*** Opening of THE DATA ***

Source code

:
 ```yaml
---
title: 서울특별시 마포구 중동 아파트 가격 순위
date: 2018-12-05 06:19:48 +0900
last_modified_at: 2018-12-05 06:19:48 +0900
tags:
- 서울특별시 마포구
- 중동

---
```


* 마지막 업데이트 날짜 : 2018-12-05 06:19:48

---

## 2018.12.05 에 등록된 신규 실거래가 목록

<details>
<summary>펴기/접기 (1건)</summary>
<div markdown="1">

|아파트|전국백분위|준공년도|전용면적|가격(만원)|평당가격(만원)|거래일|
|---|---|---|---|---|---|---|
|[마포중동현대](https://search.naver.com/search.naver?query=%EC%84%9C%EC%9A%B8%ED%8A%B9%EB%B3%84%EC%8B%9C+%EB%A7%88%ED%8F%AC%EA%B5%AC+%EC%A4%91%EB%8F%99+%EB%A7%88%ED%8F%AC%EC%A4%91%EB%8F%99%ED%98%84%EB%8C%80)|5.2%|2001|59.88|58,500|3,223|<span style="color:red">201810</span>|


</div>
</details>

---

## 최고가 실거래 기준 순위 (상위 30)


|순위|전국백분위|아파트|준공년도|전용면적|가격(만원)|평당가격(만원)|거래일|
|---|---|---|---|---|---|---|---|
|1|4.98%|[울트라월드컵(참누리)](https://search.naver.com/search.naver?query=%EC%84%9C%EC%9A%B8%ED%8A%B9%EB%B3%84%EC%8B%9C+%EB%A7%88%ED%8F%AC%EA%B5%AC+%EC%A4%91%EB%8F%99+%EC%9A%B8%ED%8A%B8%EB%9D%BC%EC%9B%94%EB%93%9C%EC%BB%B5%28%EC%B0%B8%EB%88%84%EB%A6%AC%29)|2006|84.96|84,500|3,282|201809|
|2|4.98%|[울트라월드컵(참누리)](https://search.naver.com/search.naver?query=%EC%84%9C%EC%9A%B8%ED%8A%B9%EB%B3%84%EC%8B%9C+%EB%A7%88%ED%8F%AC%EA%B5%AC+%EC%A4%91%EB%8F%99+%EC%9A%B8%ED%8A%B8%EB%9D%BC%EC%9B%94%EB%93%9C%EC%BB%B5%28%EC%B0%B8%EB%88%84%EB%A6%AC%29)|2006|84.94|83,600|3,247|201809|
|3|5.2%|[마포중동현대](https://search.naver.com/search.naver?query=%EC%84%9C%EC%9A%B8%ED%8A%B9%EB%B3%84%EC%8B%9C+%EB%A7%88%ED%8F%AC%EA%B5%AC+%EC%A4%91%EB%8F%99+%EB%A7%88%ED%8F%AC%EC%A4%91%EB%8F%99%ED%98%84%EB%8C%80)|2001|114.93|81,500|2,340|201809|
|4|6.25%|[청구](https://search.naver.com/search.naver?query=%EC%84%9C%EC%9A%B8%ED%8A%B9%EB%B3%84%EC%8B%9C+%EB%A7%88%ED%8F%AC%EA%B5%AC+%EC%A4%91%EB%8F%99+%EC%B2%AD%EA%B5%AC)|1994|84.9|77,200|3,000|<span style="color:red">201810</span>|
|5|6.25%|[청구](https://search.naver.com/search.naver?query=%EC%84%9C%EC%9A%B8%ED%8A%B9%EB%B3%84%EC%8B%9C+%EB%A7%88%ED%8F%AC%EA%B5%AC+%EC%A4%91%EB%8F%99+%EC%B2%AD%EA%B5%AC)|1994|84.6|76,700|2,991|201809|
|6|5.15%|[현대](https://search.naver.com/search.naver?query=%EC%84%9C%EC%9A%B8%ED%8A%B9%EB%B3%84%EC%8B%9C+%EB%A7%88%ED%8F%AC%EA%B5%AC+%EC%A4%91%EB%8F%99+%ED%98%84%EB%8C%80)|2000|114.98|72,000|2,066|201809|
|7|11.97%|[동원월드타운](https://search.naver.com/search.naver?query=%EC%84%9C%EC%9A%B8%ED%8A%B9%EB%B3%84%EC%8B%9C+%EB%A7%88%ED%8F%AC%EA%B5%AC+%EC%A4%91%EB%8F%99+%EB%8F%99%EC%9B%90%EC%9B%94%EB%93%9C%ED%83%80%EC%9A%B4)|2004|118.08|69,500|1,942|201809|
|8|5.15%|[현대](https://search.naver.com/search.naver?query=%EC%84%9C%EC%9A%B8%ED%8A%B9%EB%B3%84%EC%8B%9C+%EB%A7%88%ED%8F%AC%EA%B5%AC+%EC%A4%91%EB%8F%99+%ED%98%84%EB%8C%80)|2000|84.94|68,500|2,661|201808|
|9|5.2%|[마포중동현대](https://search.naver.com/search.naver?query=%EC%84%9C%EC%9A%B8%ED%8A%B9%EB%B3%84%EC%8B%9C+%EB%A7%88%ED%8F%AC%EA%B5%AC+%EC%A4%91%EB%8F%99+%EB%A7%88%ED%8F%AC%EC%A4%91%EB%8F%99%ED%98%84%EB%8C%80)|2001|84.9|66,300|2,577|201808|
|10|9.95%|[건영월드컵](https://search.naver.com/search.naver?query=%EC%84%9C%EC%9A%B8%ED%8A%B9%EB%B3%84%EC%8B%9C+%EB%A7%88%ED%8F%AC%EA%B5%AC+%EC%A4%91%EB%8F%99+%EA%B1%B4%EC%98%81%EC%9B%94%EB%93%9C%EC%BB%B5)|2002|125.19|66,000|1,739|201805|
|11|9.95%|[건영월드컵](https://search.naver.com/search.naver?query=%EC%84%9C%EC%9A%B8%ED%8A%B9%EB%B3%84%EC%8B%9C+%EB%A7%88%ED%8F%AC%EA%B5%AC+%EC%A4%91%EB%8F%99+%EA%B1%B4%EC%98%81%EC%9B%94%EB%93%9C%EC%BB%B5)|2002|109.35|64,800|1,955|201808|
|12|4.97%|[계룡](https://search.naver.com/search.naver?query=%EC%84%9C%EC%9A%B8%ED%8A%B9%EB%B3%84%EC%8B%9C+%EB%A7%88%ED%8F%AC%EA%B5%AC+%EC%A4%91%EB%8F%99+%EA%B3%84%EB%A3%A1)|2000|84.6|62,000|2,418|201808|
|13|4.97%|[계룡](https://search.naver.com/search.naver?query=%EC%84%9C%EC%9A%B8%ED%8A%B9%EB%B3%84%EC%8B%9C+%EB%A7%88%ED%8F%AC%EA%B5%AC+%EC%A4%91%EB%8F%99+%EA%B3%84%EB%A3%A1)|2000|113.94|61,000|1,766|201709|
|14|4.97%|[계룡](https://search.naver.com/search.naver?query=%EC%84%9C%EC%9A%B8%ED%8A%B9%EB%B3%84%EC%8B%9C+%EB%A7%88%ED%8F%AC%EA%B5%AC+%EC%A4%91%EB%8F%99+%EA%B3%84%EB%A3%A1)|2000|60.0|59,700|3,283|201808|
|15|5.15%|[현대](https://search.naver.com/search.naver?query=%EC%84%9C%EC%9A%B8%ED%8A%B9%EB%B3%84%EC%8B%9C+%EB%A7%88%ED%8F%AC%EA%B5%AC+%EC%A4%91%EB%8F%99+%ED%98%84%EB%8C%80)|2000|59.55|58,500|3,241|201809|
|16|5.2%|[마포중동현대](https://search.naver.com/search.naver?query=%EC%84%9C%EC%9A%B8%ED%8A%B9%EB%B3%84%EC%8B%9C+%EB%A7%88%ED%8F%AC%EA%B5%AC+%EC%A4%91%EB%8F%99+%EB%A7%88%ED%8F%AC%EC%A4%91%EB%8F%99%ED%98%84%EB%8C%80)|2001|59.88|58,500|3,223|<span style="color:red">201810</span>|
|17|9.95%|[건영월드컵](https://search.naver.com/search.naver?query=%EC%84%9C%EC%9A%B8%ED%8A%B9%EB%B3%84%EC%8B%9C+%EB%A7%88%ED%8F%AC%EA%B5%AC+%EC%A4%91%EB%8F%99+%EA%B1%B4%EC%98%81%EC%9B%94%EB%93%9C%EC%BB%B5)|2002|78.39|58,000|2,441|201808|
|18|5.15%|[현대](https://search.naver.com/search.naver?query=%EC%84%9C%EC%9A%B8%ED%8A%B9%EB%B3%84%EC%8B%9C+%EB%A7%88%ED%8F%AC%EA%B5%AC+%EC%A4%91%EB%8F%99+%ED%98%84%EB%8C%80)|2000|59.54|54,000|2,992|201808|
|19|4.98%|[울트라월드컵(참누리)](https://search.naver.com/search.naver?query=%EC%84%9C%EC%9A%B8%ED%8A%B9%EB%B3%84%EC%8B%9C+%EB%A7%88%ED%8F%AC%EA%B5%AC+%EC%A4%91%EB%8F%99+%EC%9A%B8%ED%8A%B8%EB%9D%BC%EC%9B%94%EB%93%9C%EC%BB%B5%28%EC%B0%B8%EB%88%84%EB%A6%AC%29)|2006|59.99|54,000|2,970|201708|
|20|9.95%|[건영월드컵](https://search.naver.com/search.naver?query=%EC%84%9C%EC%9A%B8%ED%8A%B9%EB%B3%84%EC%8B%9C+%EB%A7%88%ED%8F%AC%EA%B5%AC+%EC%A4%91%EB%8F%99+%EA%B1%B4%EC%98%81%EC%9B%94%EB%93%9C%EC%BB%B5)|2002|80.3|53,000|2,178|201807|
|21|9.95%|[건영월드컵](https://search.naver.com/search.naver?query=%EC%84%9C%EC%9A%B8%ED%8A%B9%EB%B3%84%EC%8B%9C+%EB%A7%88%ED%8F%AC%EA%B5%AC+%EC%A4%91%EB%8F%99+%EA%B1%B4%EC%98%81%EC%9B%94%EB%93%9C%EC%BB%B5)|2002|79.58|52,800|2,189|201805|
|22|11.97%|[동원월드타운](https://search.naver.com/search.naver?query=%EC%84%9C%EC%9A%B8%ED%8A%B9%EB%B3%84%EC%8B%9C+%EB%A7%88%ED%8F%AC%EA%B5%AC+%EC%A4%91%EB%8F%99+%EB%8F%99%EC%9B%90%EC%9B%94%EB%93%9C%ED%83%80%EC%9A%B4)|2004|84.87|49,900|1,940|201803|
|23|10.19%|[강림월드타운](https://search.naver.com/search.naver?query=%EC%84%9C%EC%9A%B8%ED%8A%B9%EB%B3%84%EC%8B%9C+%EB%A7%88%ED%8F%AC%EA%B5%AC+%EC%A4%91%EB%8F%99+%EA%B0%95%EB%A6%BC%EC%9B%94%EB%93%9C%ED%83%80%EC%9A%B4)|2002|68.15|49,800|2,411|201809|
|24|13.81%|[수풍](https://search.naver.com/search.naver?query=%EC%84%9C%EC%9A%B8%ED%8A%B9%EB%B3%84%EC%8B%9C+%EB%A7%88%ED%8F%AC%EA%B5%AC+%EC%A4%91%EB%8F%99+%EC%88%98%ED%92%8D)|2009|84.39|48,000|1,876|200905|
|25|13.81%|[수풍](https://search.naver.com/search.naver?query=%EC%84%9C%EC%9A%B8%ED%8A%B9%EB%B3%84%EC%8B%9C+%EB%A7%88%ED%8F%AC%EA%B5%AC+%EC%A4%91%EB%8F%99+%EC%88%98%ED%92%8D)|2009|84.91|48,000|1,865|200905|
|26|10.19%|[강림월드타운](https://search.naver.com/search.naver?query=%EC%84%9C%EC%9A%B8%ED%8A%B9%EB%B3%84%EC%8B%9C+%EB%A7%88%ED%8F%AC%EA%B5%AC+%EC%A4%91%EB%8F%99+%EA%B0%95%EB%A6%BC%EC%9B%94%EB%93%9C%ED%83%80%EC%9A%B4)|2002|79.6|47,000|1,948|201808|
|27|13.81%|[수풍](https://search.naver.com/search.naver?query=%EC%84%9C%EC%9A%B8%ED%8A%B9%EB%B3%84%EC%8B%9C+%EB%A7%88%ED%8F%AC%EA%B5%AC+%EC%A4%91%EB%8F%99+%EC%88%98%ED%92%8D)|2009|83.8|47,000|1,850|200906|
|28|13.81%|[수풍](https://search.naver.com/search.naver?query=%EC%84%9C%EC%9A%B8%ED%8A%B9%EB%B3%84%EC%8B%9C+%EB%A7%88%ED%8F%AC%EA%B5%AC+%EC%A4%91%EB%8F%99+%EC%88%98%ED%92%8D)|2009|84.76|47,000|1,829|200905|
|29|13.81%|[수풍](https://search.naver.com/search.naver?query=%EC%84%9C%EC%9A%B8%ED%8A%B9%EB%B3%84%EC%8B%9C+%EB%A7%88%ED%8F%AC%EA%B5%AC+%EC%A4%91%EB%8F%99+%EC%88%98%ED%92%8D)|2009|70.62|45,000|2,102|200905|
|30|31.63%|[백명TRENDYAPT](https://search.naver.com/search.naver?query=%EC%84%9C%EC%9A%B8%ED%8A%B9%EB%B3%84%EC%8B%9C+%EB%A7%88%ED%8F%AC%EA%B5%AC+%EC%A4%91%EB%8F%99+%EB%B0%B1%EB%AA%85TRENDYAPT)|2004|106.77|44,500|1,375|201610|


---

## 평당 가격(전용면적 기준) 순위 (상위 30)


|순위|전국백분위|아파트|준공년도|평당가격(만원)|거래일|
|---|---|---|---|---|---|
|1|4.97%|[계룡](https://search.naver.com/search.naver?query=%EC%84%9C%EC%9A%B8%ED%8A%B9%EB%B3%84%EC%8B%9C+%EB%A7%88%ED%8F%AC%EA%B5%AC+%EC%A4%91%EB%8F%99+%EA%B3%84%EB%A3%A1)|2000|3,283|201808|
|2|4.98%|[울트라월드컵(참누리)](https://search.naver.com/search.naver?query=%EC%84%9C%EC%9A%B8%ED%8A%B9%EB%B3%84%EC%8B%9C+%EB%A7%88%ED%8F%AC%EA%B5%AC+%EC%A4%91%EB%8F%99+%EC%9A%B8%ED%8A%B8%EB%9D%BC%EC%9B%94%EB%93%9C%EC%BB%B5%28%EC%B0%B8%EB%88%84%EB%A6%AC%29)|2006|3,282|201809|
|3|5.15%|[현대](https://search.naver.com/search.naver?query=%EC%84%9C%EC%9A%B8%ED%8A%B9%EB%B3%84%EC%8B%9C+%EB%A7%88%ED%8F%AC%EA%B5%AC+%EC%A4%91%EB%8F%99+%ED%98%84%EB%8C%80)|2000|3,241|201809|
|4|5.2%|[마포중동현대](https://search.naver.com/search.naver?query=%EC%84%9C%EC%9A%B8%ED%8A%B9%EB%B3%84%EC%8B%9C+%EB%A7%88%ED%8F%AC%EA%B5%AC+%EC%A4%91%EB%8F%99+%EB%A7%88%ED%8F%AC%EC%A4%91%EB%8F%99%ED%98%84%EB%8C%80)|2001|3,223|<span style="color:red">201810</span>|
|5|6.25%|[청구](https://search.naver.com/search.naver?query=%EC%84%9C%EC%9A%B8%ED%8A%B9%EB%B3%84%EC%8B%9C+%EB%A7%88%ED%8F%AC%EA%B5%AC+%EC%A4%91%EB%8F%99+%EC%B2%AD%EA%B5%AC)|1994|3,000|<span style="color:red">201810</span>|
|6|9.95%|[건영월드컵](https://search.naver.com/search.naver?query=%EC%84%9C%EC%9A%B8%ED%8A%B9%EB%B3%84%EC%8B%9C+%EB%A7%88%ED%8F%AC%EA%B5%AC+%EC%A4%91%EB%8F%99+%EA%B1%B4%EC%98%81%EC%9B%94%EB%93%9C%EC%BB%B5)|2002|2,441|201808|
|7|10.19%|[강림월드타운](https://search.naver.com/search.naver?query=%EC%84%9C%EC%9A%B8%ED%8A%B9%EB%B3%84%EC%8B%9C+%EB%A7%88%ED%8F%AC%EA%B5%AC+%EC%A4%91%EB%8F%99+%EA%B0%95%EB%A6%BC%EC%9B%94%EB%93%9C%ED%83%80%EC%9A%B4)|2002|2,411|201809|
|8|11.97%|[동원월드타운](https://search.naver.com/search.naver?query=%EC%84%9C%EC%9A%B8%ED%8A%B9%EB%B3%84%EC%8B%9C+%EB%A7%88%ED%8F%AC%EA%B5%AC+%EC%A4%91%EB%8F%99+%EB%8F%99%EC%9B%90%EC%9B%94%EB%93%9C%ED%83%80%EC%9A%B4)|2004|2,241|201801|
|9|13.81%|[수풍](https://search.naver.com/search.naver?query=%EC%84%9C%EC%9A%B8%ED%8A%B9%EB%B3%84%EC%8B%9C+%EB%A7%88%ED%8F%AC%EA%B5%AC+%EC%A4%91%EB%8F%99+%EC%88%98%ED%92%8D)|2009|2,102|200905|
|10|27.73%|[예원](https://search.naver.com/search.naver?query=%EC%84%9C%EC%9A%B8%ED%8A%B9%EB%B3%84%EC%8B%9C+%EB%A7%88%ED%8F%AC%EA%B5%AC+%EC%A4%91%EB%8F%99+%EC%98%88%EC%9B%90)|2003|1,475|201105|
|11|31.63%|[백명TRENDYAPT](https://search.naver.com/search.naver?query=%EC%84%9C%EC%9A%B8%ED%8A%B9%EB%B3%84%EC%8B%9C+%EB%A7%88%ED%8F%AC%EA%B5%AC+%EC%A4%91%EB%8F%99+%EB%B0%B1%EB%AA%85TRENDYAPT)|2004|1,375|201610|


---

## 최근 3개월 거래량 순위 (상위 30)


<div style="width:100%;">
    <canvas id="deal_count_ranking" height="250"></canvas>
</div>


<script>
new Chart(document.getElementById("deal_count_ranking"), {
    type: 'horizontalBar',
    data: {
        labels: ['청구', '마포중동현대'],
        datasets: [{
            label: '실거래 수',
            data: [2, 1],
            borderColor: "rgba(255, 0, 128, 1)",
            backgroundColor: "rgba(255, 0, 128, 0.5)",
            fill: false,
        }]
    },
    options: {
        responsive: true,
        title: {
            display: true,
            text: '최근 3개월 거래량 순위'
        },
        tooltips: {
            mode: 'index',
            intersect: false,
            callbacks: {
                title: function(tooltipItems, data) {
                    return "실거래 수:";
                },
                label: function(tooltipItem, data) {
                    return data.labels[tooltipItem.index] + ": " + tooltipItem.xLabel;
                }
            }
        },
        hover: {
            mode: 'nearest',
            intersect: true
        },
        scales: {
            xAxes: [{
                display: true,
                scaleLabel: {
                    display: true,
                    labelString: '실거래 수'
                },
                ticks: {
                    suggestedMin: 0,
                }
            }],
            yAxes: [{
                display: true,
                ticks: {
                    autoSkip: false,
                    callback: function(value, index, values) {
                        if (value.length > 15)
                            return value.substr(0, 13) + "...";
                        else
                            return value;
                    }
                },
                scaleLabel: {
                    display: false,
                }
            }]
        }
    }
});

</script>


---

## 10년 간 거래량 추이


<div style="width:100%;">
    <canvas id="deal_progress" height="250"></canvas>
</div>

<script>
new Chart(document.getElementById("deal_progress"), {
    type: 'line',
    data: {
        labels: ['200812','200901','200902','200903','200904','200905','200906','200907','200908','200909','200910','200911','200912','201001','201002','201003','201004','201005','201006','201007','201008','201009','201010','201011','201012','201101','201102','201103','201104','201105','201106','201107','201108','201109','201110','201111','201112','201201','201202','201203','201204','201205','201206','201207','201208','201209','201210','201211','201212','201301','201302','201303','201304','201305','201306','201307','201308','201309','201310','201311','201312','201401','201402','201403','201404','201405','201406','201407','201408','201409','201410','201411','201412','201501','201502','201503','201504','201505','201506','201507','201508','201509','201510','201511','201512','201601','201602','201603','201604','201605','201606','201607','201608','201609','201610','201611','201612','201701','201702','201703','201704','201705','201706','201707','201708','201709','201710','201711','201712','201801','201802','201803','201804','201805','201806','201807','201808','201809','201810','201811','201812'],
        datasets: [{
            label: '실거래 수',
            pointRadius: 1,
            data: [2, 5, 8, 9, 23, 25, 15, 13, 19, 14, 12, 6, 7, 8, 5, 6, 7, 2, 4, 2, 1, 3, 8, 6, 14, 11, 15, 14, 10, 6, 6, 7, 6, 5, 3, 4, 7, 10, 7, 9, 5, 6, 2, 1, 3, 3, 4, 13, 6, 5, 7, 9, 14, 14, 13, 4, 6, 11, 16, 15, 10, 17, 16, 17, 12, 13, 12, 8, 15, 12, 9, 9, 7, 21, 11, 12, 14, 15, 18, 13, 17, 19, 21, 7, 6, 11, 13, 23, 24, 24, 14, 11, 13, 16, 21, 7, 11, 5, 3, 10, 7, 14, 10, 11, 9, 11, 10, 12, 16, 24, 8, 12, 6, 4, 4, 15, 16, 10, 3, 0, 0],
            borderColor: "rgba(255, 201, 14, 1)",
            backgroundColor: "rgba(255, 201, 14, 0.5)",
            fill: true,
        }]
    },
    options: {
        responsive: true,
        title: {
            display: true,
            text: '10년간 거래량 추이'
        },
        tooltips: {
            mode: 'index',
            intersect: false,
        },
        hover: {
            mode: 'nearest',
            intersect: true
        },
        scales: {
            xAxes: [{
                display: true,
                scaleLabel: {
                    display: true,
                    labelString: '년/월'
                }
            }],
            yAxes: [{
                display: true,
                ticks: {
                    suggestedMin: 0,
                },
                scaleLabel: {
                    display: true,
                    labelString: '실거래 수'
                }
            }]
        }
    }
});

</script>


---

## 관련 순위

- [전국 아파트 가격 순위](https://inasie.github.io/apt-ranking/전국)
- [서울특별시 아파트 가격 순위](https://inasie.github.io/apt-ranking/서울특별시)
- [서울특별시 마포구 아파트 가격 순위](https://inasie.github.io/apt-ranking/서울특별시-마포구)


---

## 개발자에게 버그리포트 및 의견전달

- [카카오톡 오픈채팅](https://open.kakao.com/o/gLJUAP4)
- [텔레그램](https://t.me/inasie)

*** Close of THE DATA ***

* _WHAT YOU WILL DO_
Bring together all lines of the entries above in which the string "강림월드타운" occurs.

* _TASK RESULT_
|23|10.19%|[강림월드타운](https://search.naver.com/search.naver?query=%EC%84%9C%EC%9A%B8%ED%8A%B9%EB%B3%84%EC%8B%9C+%EB%A7%88%ED%8F%AC%EA%B5%AC+%EC%A4%91%EB%8F%99+%EA%B0%95%EB%A6%BC%EC%9B%94%EB%93%9C%ED%83%80%EC%9A%B4)|2002|68.15|49,800|2,411|201809|
|26|10.19%|[강림월드타운](https://search.naver.com/search.naver?query=%EC%84%9C%EC%9A%B8%ED%8A%B9%EB%B3%84%EC%8B%9C+%EB%A7%88%ED%8F%AC%EA%B5%AC+%EC%A4%91%EB%8F%99+%EA%B0%95%EB%A6%BC%EC%9B%94%EB%93%9C%ED%83%80%EC%9A%B4)|2002|79.6|47,000|1,948|201808|
|7|10.19%|[강림월드타운](https://search.naver.com/search.naver?query=%EC%84%9C%EC%9A%B8%ED%8A%B9%EB%B3%84%EC%8B%9C+%EB%A7%88%ED%8F%AC%EA%B5%AC+%EC%A4%91%EB%8F%99+%EA%B0%95%EB%A6%BC%EC%9B%94%EB%93%9C%ED%83%80%EC%9A%B4)|2002|2,411|201809|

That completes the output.